I have to edit this. Looks like the shingle was bent, down during install. If this was a failure after install, I don’t think the dragons tooth would be torn. The bottom laminate would slide under it. Pull it off and look at it. Either way. Not damaged by storm, so no claim.

wnks for the reply, there are areas all over the roof like the photo shows and they go through several courses. Can’t imagine someone having that much talent to put on damaged shingles to where the the cracks line up perfectly through several courses at a time. Just looked like some kind of impact damage that would have had to happen in cold weather in order to break the shingles. The thermal damage theory might be something to think about but it only happened on this home? Doesn’t make sense. Don’t know

I am in Southern Wyoming. I have seen this strange cracking on several roofs…. We get extremely cold weather here, like -10, -20. High 80s in summer. 70+ mph winds on a regular basis. The wind just rips the shingles right off here…if it was wind damage they would crack in the other direction. And we don’t really get hail here at all. I think the thermal cracking or maybe cold weather install is the answer.
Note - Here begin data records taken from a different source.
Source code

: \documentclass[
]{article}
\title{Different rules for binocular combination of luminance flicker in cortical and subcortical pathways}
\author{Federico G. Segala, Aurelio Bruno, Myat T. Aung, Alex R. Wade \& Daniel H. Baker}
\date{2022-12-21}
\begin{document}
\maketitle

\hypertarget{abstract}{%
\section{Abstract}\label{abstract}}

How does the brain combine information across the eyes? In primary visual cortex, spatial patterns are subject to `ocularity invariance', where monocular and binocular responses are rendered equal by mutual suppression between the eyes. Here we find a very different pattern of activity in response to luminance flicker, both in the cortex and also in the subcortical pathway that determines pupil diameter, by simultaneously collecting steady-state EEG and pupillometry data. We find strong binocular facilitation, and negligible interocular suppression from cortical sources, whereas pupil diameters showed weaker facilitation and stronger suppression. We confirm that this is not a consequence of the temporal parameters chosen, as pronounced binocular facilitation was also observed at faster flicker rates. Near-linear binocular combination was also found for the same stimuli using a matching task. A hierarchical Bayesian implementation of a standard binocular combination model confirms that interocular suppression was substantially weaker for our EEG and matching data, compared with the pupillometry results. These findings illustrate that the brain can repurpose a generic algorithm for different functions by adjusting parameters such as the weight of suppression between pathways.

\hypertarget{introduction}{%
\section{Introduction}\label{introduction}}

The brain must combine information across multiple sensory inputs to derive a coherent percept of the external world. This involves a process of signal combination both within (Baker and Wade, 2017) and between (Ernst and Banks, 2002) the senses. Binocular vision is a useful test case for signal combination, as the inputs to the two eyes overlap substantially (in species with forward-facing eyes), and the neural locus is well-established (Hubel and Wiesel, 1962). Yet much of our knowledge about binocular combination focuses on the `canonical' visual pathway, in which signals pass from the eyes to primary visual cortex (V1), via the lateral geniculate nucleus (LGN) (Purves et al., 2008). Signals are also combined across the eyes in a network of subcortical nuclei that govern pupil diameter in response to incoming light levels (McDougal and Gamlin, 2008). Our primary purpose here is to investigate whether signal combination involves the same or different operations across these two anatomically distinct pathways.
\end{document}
MKM, did you inspect the underside of the deck in that area?

There is no damage to the deck,I doubt seriously that their is any leakage, it just irritates me that people 80 years old can’t get any help from their insurance Co. After paying outrageous premiums for years, it’s obviously some kind of damage due to a natural phenomenon, nobody could have put that roof on and lined up damaged shingles that perfectly

IT’S THERMAL CRACKING due to movement thru heat and cold. Not that uncommon in some parts of the country. An aggressive seal strip doesn’t allow the shingle to move, that’s why the crack at the joint of the proceeding course. The adjuster is CORRECT, it’s not storm damage!!!
End rant :disappointed:

Sorry, the adjuster is correct. No storm damage

Looks like thermal cracking to me as well. I don’t see any potential for an insurance claim unless you happen to draw a very friendly adjuster. I’d never tell a homeowner to file for that.